The United States reaffirms its strong support for the Turkish Government and its solidarity with the Turkish people in the wake of this incident, she said.
“We will maintain close contact with Turkish officials as they continue to investigate the incident and determine Turkey’s response, including in the Security Council. We will work with Turkey and other partners to hold the Assad regime accountable.”
Clinton said that Turkey has been a leader in the international community’s effort to address the Syrian regime’s violence against its own people.
“We will continue our close co-operation with Turkey as part of our broader efforts to promote a democratic transition in Syria. This work is urgent, and we will be consulting in New York with the Security Council, in Brussels with Nato and the EU, and in Geneva with Special Envoy Kofi Annan on next steps.”
UK foreign secretary William Hague said: “The Assad regime should not make the mistake of believing that it can act with impunity. It will be held to account for its behaviour. The UK stands ready to pursue robust action at the United Nations Security Council.
“This deplorable incident underlines the urgent need to find a solution to the current crisis in Syria in order to bring an end to the violence and to achieve a genuine political transition.

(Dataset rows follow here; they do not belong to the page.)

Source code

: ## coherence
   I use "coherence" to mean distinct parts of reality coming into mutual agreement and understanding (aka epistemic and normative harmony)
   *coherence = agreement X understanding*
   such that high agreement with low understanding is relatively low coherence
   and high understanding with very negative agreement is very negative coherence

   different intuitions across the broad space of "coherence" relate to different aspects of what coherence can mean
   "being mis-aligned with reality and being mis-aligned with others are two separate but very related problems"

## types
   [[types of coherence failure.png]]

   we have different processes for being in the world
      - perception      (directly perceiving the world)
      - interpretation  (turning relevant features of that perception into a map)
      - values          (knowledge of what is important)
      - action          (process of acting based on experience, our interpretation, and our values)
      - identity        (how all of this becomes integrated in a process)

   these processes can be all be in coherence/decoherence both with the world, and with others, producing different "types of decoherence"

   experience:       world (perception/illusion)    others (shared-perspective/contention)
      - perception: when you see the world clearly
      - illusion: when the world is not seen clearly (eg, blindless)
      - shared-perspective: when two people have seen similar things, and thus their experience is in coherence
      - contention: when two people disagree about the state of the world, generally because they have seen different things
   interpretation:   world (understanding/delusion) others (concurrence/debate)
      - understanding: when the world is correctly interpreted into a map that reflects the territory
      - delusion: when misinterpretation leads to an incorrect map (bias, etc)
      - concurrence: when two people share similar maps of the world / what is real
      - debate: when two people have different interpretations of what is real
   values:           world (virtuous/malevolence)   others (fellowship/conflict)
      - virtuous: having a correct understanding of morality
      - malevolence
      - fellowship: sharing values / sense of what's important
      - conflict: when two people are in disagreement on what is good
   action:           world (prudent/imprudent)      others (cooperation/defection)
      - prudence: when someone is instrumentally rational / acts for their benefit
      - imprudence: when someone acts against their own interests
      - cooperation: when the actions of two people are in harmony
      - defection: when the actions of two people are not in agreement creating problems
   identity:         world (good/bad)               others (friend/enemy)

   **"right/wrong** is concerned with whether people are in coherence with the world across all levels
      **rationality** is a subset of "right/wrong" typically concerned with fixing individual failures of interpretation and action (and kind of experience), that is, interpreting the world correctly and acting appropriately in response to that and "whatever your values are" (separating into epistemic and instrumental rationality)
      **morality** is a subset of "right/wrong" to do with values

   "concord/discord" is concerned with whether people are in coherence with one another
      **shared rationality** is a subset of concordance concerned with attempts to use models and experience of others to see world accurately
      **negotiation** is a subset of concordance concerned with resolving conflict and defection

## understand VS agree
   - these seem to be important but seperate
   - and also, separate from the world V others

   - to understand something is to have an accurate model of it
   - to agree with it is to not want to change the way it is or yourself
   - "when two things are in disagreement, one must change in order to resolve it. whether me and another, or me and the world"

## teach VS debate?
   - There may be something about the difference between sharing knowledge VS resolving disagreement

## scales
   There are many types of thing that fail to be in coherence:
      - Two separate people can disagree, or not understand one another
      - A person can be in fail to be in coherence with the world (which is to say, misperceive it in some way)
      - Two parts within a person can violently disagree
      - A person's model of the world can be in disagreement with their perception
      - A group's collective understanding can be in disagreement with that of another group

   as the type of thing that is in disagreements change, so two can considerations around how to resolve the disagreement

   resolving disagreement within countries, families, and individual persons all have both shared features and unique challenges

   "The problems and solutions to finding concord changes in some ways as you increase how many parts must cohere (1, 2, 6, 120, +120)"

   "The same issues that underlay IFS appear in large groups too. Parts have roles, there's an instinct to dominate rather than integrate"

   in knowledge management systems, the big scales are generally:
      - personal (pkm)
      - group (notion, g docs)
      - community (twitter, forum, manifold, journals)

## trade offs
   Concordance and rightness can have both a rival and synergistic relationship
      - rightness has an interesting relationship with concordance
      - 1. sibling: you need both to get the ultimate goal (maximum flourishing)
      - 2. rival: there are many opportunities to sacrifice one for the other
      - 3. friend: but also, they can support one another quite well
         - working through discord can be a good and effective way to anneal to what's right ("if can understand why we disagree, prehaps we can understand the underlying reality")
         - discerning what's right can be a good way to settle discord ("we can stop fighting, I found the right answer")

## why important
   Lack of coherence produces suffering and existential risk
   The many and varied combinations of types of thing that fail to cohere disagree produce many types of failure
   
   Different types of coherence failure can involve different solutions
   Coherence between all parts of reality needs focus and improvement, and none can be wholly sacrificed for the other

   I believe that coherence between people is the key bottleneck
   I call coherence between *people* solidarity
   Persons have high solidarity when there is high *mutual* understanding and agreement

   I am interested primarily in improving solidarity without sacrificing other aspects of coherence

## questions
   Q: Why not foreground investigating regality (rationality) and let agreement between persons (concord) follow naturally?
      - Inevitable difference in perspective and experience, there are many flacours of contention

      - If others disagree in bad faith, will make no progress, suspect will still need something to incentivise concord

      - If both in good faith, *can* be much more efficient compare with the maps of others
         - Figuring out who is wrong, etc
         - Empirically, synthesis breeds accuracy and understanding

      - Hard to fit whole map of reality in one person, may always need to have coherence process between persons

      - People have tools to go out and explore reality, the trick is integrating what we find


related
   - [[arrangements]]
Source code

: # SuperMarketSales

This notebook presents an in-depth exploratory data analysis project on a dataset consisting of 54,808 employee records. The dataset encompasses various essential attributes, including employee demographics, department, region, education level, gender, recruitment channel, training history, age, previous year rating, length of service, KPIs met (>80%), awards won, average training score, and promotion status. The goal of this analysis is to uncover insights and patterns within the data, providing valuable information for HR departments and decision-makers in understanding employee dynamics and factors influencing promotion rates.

We support the Joint UN and Arab League Special Envoy’s continuing efforts on this,” Hague said.
On June 22, the day of the downing of the aircraft, the Joint Special Envoy of the United Nations and the League of Arab States on the Syrian Crisis, Kofi Annan, cited the need to increase international pressure on the parties to end the ongoing conflict and ensure a political transition, emphasising that the time to act is now, the UN News Centre said.
With the violence in Syria continuing unabated, Annan said that he had been in intensive consultations with a number of ministers and officials in capitals around the world about the possibility of convening a meeting of ministers to discuss what further actions could be taken.
“It is time for countries of influence to raise the level of pressure on the parties on the ground, and to persuade them that it is in their interest to stop the killing and start talking,” he said.
The same day, the United Nations relief co-ordination agency said that the humanitarian situation in Syria continued to deteriorate, with up to 1.5 million people in need of assistance.
“Civilians attempting to flee from fighting need urgent assistance and protection,” the UN Office for the Coordination of Humanitarian Affairs (OCHA) said in an update, quoted by the UN News Centre. “Local resources are stretched and there is restricted access to basic services in areas affected by fighting.”
OCHA said that aid agencies continue to face significant access constraints to reaching people in need.
“Visits by UN relief agencies to Homs and Idlib over the past two weeks have found that increasing numbers of people are leaving their homes and communities’ vulnerability is growing,” OCHA said, noting that in the Idlib Governorate, where fighting continues, the Syrian Arab Red Crescent (SARC) reports that 350 000 people now need assistance.
This is an increase of 150 000 people since the government-led assessment of the humanitarian situation at the end of March, OCHA said.